Emails show internal confusion over Interior’s "Secretary’s Shotgun Showdown"

Emails show internal confusion over Interior’s “Secretary’s Shotgun Showdown”

Days before the “Big Buck Hunter Pro” arcade cabinet was dropped off, key details - such as who was paying for it - were not yet resolved

Written by
Edited by Michael Morisy

On September 19th, 2017, the U.S. Department of the Interior announced via an internal email and a subsequent press release a new initiative to “reemphasize hunting and fishing” at the DOI: “Secretary’s Shotgun Showdown,” a video game tournament in which department employees would take on then-Secretary Ryan Zinke in a game of “Big Buck Hunter Pro” for the chance to win “bragging rights” and a “Beverage on the Balcony” with Zinke.

However, according to emails released via FOIA after nearly two years of processing, just days before the game was dropped off, key details - such as whether or not the whole program had actually been approved and who was paying for the delivery - had yet to be finalized.

A couple of weeks earlier, on September 5th, Jason Funes, a special assistant for intergovernmental and external affairs to Zinke, had reached out to Kaprice Tucker of the Interior’s Office of the Solicitor, who provided advice on how to get the approval process started.

Two days later, Funes emailed Mariane Gately and Richard Farr of the DOI’s Office of Facilities and Administrative Services, and let them know that “Big Buck Hunter Pro” had been cleared for installation in the basement.

Farr forwarded the email to Joe Nassar, the director for the Office of Facilities and Administrative Services, who checked back in with Tucker …

who seemed surprised by this announcement …

and ran it by other employees in the Office of the Solicitor, who again questioned the “approved” status.

The next day, Nassar forwarded the email thread to Farr, and told him that if Funes came asking about where they were with the installation, to ask him who in the Solicitor’s office had actually approved things.

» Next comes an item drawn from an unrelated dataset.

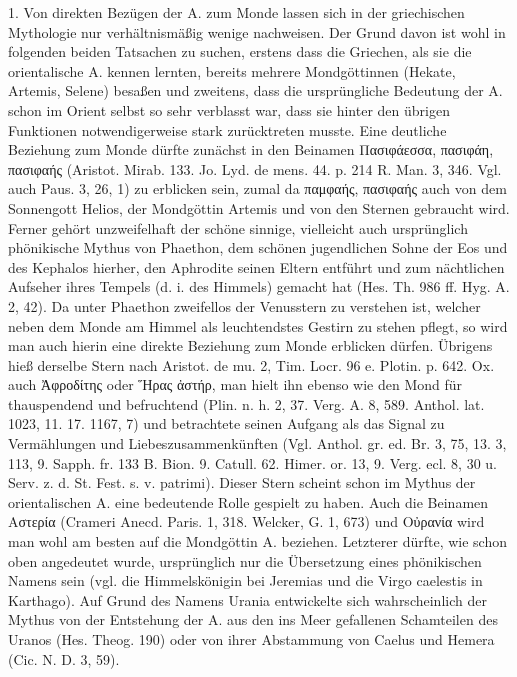 \documentclass[a4paper, 11pt, oneside]{article}
\begin{document}
1. Von direkten Bezügen der A. zum Monde lassen sich in der griechischen Mythologie nur verhältnismäßig wenige nachweisen. Der Grund davon ist wohl in folgenden beiden Tatsachen zu suchen, erstens dass die Griechen, als sie die orientalische A. kennen lernten, bereits mehrere Mondgöttinnen (Hekate, Artemis, Selene) besaßen und zweitens, dass die ursprüngliche Bedeutung der A. schon im Orient selbst so sehr verblasst war, dass sie hinter den übrigen Funktionen notwendigerweise stark zurücktreten musste. Eine deutliche Beziehung zum Monde dürfte zunächst in den Beinamen Πασιφάεσσα, πασιφάη, πασιφαής (Aristot. Mirab. 133. Jo. Lyd. de mens. 44. p. 214 R. Man. 3, 346. Vgl. auch Paus. 3, 26, 1) zu erblicken sein, zumal da παμφαής, πασιφαής auch von dem Sonnengott Helios, der Mondgöttin Artemis und von den Sternen gebraucht wird. Ferner gehört unzweifelhaft der schöne sinnige, vielleicht auch ursprünglich phönikische Mythus von Phaethon, dem schönen jugendlichen Sohne der Eos und des Kephalos hierher, den Aphrodite seinen Eltern entführt und zum nächtlichen Aufseher ihres Tempels (d. i. des Himmels) gemacht hat (Hes. Th. 986 ff. Hyg. A. 2, 42). Da unter Phaethon zweifellos der Venusstern zu verstehen ist, welcher neben dem Monde am Himmel als leuchtendstes Gestirn zu stehen pflegt, so wird man auch hierin eine direkte Beziehung zum Monde erblicken dürfen. Übrigens hieß derselbe Stern nach Aristot. de mu. 2, Tim. Locr. 96 e. Plotin. p. 642. Ox. auch Ἀφροδίτης oder Ἥρας ἀστήρ, man hielt ihn ebenso wie den Mond für thauspendend und befruchtend (Plin. n. h. 2, 37. Verg. A. 8, 589. Anthol. lat. 1023, 11. 17. 1167, 7) und betrachtete seinen Aufgang als das Signal zu Vermählungen und Liebeszusammenkünften (Vgl. Anthol. gr. ed. Br. 3, 75, 13. 3, 113, 9. Sapph. fr. 133 B. Bion. 9. Catull. 62. Himer. or. 13, 9. Verg. ecl. 8, 30 u. Serv. z. d. St. Fest. s. v. patrimi). Dieser Stern scheint schon im Mythus der orientalischen A. eine bedeutende Rolle gespielt zu haben. Auch die Beinamen Αστερία (Crameri Anecd. Paris. 1, 318. Welcker, G. 1, 673) und Οὐρανία wird man wohl am besten auf die Mondgöttin A. beziehen. Letzterer dürfte, wie schon oben angedeutet wurde, ursprünglich nur die Übersetzung eines phönikischen Namens sein (vgl. die Himmelskönigin bei Jeremias und die Virgo caelestis in Karthago). Auf Grund des Namens Urania entwickelte sich wahrscheinlich der Mythus von der Entstehung der A. aus den ins Meer gefallenen Schamteilen des Uranos (Hes. Theog. 190) oder von ihrer Abstammung von Caelus und Hemera (Cic. N. D. 3, 59).
\end{document}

Sure enough, the following Monday, September 11th, Funes reached out to Farr again to finalize a spot for the arcade cabinet, and Farr asked Funes to provide a name.

Funes responded that he had spoken with “multiple people” on the “many aspects” of this, and seemed determined to go ahead.

Meanwhile, as far as Nassar and Facilities was concerned, the game was still in limbo until final approval could be confirmed, and considerations such as “media optics” be weighed.

All of which proved rather moot once Funes informed Farr, who in turn informed Nassar, who in turn informed Tucker and the rest of the Solicitor employees, that the game had already been ordered. It would be arriving next Tuesday, and the fee would be $1,200.

What was the fee for, and how was it being paid? Those were excellent questions, and an increasingly exasperated Tucker asked them.

Nassar wasn’t sure either …

and Tucker resigned herself to finding the answers. As a final word, she noted to Nassar that the entire thing had “never been SOL approved, only SOL discussed.”

Which another Solicitor employee thought would make a great stamp.

That Friday, after what was no doubt a somewhat hectic search, a funding source had finally been tracked down - the non-profit National Fish and Wildlife Foundation would foot the bill.

A less-than-thrilled sounding Nassar let folks know that the machine was, indeed, on the way:

For which he was reminded that he was now on “vacation” and that Farr was the acting director of Facilities.

That next Tuesday, the “Big Buck Hunter Pro” cabinet was installed by the Bison Bistro without incident …

and a couple of months later, the National Park Service’s Jason McNatt would go on to beat Zinke in the final round of the “Secretary’s Shotgun Showdown.”